Mesajde SOS Infertilitatea » Joi Mar 06, 2014 12:59 pm

Female Fertility: What’s Testosterone Got To Do With It?

New Study Shows Male Hormones Play an Important Role; May Enhance IVF Therapy

Several fertility clinics across the country are beginning to administer testosterone, either through a patch or a gel on the skin, to increase the number of eggs produced by certain women undergoing in vitro fertilization (IVF). Women are also purchasing the over-the-counter supplement DHEA, which is converted by the body into testosterone, to boost their chances of pregnancy with IVF.

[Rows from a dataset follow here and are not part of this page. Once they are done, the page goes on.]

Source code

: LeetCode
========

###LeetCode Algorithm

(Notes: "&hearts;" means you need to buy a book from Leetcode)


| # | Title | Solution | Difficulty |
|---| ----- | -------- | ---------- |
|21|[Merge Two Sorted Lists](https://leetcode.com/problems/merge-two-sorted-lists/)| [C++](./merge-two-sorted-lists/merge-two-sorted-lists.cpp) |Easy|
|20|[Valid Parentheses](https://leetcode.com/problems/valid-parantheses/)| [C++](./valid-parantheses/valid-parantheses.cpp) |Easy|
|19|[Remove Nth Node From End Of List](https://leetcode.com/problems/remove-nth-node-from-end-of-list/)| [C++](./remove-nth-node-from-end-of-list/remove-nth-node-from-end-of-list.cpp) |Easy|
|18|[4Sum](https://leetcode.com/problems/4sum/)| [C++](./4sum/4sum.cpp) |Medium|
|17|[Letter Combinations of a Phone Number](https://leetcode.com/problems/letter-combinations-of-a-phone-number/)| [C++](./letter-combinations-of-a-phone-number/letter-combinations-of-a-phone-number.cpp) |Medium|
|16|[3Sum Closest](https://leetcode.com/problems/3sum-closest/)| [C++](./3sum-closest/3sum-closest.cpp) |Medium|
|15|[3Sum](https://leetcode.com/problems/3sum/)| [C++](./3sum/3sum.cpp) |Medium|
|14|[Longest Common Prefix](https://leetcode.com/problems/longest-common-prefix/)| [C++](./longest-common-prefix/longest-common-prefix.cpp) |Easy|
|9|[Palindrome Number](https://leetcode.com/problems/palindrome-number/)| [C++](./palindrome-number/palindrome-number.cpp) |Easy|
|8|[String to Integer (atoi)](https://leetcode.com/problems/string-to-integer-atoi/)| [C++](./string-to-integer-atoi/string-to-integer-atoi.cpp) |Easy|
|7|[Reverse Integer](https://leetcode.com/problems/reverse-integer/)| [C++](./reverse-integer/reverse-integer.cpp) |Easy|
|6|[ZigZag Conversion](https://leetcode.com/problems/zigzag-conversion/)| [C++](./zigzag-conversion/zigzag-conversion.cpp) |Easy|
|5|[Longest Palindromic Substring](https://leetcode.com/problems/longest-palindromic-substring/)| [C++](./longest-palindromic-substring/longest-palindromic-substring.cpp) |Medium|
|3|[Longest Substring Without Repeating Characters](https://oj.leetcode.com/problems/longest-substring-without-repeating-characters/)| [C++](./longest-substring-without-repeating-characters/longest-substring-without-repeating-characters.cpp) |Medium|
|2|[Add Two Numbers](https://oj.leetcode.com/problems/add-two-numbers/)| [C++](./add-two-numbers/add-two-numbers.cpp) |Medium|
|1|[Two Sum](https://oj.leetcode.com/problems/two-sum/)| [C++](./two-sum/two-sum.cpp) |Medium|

A few clinical trials support the use of testosterone given through the skin, while others have shown no benefit of DHEA – also used in attempts to slow aging and enhance muscle mass – in increasing pregnancy and birth rates in women who don’t respond well to IVF therapy. Lacking a large and convincing body of data on the topic, the jury is still out as to whether male hormones such as testosterone improve female fertility.

A new study suggests that male hormones, also called androgens, help drive the development of follicles – structures that contain and ultimately release an egg that can be fertilized by a man’s sperm. Published in the Proceedings of the National Academy of Sciences, the research also details how male hormones boost the production of follicles in mice. Authors believe the study provides potential biological targets to enhance fertility in women with diminished ovarian reserve, who produce few or no follicles in response to IVF drugs designed to boost follicle development.
Stephen R. Hammes, M.D., Ph.D.

“There is a raging debate in the reproductive endocrinology field about what male hormones are doing in female fertility,” said Stephen R. Hammes, M.D., Ph.D.,senior study author and professor of Endocrinology at the University of Rochester School of Medicine and Dentistry. “Our study doesn’t solve the controversy, but, along with some earlier seminal studies from other groups, it does tell us that we can’t dismiss male hormones. They might actually be doing something useful.”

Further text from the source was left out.